1.Timothy et al. [3] refer to the Android API documentation to manually build a database of permission-API mapping relationships, find all the API calls by traversing the application source code, query the database to compare with the permissions declared in the manifest.xml file, and determine whether there is an excessive permission problem. However, the most fatal thing about this method is that it can’t help to analyze the files of APK without source code, and the constructed database is no longer accurate with the update of Android system.
2.Stowaway [4] finds the required permissions of each method in Android API by traversing the application source code through the automated testing tool. However, not only does Stowaway require manual specification of some API input parameters and sequences, its specification is incomplete due to Stowawy’s reliance on feedback directed API fusion to extract the specification. Stowawy can only practice the API calls it can find, of which it can only successfully execute 85%.
3.Finally the current call graph based approach requires the AOSP source code for analysis [5], first establish the complete mapping relationship within the framework, then collect Api calls of apk by UI Fuzzer, and finally construct a coarse-grained mapping relationship between permission declaration and API calls after comparing the complete mapping relationship.
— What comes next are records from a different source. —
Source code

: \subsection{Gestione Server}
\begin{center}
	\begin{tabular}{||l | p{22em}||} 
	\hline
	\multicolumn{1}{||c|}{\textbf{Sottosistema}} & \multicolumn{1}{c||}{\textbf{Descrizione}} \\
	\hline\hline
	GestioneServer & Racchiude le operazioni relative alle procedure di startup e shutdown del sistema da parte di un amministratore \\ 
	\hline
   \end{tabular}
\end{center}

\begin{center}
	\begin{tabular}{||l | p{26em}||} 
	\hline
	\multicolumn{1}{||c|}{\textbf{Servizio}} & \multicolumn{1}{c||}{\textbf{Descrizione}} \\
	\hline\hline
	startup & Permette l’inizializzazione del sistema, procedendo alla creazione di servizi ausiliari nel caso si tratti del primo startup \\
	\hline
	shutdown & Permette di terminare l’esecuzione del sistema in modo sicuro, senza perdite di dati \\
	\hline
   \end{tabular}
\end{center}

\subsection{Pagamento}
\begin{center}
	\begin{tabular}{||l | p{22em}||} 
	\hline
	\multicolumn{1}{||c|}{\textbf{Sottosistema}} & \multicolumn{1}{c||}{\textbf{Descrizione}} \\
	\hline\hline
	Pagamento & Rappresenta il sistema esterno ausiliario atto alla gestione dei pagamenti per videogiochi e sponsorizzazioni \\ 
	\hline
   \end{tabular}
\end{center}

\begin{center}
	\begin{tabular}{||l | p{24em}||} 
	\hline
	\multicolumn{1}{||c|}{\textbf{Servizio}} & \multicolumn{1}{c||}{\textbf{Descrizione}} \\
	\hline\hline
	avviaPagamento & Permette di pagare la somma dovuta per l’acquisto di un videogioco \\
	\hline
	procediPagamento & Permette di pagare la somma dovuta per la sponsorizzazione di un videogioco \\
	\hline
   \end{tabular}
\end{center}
At the same time, this analysis method restricts the analysis object to Android API, and does not consider establishing the relationship between permissions and third-party API calls. With the update of Android version, the original complete mapping relationship constructed by AOSP is no longer accurate. How to accurately build the mapping relationship between permissions and API calls inside Apk has become a new problem. In order to solve the problems of these methods, we propose a bottom-up static analysis method by relying on the calling and being called mechanism of AmandaSystem and using the permission application process of Android to realize a complete Android permission and API (from Android, Java, third party) inside apk. The mapping relationship between apk and API (from Android, Java, third party) is complete.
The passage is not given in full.